[Start of Attachment]

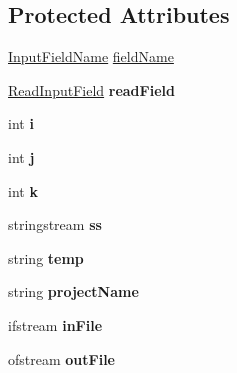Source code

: \subsection*{Protected Attributes}
\begin{DoxyCompactItemize}
\item 
\hyperlink{classInputFieldName}{Input\-Field\-Name} \hyperlink{classInputDetail_ac6f85380c5152c406d483726382c4798}{field\-Name}
\item 
\hypertarget{classInputDetail_ac0cc70b017ef94fb55acb46fc44f0df5}{\hyperlink{classReadInputField}{Read\-Input\-Field} {\bfseries read\-Field}}\label{classInputDetail_ac0cc70b017ef94fb55acb46fc44f0df5}

\item 
\hypertarget{classInputDetail_a2e9226db1b744de4bf406398f48cf962}{int {\bfseries i}}\label{classInputDetail_a2e9226db1b744de4bf406398f48cf962}

\item 
\hypertarget{classInputDetail_af124a26cb4e4f86d0d9eb68200ee500b}{int {\bfseries j}}\label{classInputDetail_af124a26cb4e4f86d0d9eb68200ee500b}

\item 
\hypertarget{classInputDetail_a1bb6b8bff3d5fc6d5c998e4c451035bc}{int {\bfseries k}}\label{classInputDetail_a1bb6b8bff3d5fc6d5c998e4c451035bc}

\item 
\hypertarget{classInputDetail_a5284736b5fd3db0251cfeab7c581c0bd}{stringstream {\bfseries ss}}\label{classInputDetail_a5284736b5fd3db0251cfeab7c581c0bd}

\item 
\hypertarget{classInputDetail_abacd5d7ee7ebd7e9f36bbf3fefd13a5d}{string {\bfseries temp}}\label{classInputDetail_abacd5d7ee7ebd7e9f36bbf3fefd13a5d}

\item 
\hypertarget{classPageLayout_a8a3c1ddc422df2556fbc95d0cd575a05}{string {\bfseries project\-Name}}\label{classPageLayout_a8a3c1ddc422df2556fbc95d0cd575a05}

\item 
\hypertarget{classPageLayout_a9abec89a54a6f0dac84114919d2ad117}{ifstream {\bfseries in\-File}}\label{classPageLayout_a9abec89a54a6f0dac84114919d2ad117}

\item 
\hypertarget{classPageLayout_ad52913274f786e82e1e09f5df4bf5347}{ofstream {\bfseries out\-File}}\label{classPageLayout_ad52913274f786e82e1e09f5df4bf5347}


\end{DoxyCompactItemize}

[End of Attachment]

**YOUR TASK**
Show every line from the entries above in which "Name" appears.

**COMPLETED EXERCISE**
\hyperlink{classInputFieldName}{Input\-Field\-Name} \hyperlink{classInputDetail_ac6f85380c5152c406d483726382c4798}{field\-Name}
\hypertarget{classPageLayout_a8a3c1ddc422df2556fbc95d0cd575a05}{string {\bfseries project\-Name}}\label{classPageLayout_a8a3c1ddc422df2556fbc95d0cd575a05}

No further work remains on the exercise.